WORK INSTRUCTION = Using the records below, quote only the span that opens with the line containing "- **Frontend (Mobile)**: Swift with SwiftUI." and closes with the line containing "- **Budget**: (Not", exactly and inclusively.

RECORDS TO USE =
* * * * * * * * *
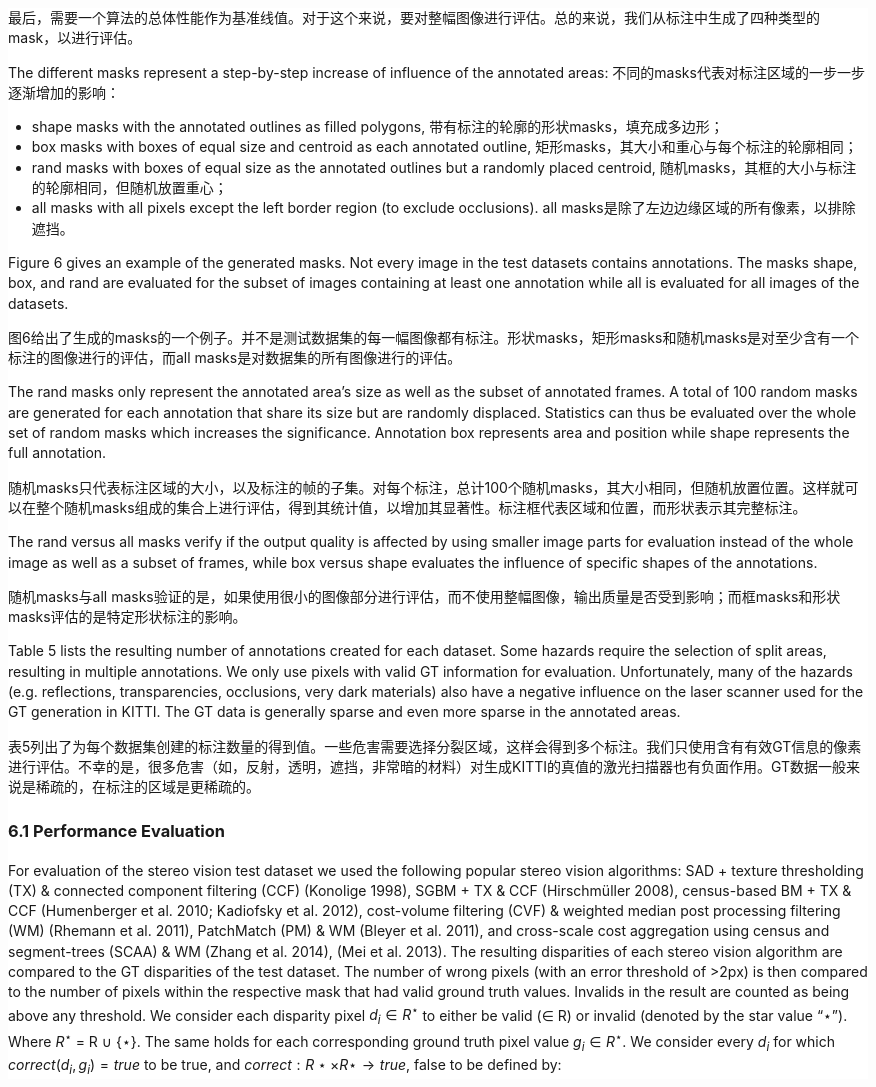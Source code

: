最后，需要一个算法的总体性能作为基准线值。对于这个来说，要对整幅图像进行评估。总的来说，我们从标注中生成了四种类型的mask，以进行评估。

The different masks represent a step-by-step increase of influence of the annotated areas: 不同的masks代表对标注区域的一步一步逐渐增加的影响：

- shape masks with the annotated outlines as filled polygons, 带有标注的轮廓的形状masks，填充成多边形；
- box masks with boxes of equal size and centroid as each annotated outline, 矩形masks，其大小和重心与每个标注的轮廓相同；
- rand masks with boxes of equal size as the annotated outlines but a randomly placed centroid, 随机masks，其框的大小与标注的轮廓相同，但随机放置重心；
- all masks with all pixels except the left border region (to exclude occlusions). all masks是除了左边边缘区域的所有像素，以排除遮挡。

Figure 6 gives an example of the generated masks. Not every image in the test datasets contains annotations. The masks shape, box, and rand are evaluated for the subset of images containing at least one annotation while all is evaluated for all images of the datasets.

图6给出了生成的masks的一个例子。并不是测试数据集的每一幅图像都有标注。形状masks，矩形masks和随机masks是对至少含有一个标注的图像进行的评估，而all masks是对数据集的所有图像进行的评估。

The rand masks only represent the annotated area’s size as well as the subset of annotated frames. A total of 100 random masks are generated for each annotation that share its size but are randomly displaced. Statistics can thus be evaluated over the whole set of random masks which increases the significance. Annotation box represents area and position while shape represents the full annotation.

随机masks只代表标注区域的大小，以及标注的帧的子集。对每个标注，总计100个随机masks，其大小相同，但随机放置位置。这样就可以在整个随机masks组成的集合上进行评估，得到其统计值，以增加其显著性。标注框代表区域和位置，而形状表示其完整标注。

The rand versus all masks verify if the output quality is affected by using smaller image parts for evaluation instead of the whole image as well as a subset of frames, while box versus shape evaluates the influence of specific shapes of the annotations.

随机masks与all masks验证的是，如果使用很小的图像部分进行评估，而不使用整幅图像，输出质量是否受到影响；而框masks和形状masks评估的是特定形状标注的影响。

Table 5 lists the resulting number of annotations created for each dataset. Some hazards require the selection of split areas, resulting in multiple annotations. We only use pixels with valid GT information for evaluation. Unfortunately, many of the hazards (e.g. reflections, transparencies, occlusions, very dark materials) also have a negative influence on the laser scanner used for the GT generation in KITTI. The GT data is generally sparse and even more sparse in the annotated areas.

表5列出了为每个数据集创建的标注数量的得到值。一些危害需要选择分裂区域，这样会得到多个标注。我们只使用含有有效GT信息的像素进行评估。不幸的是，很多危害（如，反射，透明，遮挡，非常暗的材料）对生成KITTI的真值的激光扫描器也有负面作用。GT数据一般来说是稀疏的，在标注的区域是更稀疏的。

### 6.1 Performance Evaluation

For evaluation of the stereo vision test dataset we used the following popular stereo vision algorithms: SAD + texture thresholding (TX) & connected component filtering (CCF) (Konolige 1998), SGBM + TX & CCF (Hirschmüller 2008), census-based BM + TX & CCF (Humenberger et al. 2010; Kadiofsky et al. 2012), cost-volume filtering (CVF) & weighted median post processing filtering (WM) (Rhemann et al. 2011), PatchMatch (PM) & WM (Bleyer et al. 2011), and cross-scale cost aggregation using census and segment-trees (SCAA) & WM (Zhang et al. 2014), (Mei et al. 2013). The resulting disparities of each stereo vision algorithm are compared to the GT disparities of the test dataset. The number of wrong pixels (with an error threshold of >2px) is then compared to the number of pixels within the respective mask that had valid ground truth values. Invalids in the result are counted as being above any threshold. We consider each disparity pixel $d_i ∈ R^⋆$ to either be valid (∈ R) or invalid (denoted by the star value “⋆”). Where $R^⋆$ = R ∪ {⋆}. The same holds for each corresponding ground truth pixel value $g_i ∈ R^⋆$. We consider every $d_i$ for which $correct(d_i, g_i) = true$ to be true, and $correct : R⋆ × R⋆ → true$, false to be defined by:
* * * * * * * * *
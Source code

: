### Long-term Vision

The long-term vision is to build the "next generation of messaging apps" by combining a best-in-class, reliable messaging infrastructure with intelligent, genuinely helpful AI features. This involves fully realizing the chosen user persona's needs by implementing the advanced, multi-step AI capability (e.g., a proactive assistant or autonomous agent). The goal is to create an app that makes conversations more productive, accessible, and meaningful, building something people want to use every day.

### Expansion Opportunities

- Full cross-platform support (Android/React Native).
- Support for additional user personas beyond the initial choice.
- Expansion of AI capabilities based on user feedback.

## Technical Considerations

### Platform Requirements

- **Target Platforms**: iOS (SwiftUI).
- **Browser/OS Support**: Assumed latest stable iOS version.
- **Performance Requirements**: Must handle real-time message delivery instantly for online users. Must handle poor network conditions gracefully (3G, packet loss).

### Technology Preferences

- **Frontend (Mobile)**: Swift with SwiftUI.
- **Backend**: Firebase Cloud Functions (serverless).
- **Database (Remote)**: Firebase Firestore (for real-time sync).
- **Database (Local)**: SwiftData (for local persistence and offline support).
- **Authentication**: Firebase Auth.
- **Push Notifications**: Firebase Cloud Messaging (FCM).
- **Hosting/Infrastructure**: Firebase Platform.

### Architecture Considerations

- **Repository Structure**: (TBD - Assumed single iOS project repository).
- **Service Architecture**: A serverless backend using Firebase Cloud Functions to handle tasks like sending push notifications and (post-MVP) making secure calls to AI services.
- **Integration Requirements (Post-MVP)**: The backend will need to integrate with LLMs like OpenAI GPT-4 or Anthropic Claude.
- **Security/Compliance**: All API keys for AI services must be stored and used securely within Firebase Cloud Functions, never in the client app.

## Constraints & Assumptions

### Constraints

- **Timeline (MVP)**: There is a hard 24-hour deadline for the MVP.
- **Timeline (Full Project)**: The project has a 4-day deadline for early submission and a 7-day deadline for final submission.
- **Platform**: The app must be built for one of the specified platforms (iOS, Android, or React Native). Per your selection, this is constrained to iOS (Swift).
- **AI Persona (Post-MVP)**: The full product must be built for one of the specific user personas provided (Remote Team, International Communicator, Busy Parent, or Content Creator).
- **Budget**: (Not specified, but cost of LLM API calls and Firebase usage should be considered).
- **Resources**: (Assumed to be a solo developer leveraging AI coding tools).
* * * * * * * * *
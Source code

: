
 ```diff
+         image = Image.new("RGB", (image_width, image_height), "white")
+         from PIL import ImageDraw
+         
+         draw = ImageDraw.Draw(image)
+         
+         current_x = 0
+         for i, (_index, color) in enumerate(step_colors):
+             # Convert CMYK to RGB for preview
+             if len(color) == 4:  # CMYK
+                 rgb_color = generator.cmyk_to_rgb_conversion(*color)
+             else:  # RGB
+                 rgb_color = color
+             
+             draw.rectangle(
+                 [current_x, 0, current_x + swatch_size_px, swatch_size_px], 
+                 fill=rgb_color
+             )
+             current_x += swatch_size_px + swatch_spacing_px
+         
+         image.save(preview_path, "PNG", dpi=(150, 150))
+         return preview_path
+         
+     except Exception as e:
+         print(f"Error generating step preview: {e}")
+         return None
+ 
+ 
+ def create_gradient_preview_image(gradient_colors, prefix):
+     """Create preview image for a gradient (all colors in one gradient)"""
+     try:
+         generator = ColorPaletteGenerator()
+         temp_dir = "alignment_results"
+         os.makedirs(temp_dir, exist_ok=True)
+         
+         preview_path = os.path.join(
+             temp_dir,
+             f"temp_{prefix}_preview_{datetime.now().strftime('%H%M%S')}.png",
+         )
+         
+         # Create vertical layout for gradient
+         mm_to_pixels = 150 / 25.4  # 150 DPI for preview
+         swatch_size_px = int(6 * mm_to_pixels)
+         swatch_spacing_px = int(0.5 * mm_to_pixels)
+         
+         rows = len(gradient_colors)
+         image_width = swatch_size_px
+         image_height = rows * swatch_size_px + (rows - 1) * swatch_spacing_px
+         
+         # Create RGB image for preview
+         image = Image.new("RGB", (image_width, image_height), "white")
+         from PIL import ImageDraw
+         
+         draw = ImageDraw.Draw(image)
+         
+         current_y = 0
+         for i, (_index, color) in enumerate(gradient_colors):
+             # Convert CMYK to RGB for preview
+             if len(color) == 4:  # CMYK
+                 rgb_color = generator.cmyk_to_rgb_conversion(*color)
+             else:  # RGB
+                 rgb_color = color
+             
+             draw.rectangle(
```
* * * * * * * * *
OUTPUT FOR THIS EXERCISE =
- **Frontend (Mobile)**: Swift with SwiftUI.
- **Backend**: Firebase Cloud Functions (serverless).
- **Database (Remote)**: Firebase Firestore (for real-time sync).
- **Database (Local)**: SwiftData (for local persistence and offline support).
- **Authentication**: Firebase Auth.
- **Push Notifications**: Firebase Cloud Messaging (FCM).
- **Hosting/Infrastructure**: Firebase Platform.

### Architecture Considerations

- **Repository Structure**: (TBD - Assumed single iOS project repository).
- **Service Architecture**: A serverless backend using Firebase Cloud Functions to handle tasks like sending push notifications and (post-MVP) making secure calls to AI services.
- **Integration Requirements (Post-MVP)**: The backend will need to integrate with LLMs like OpenAI GPT-4 or Anthropic Claude.
- **Security/Compliance**: All API keys for AI services must be stored and used securely within Firebase Cloud Functions, never in the client app.

## Constraints & Assumptions

### Constraints

- **Timeline (MVP)**: There is a hard 24-hour deadline for the MVP.
- **Timeline (Full Project)**: The project has a 4-day deadline for early submission and a 7-day deadline for final submission.
- **Platform**: The app must be built for one of the specified platforms (iOS, Android, or React Native). Per your selection, this is constrained to iOS (Swift).
- **AI Persona (Post-MVP)**: The full product must be built for one of the specific user personas provided (Remote Team, International Communicator, Busy Parent, or Content Creator).
- **Budget**: (Not specified, but cost of LLM API calls and Firebase usage should be considered).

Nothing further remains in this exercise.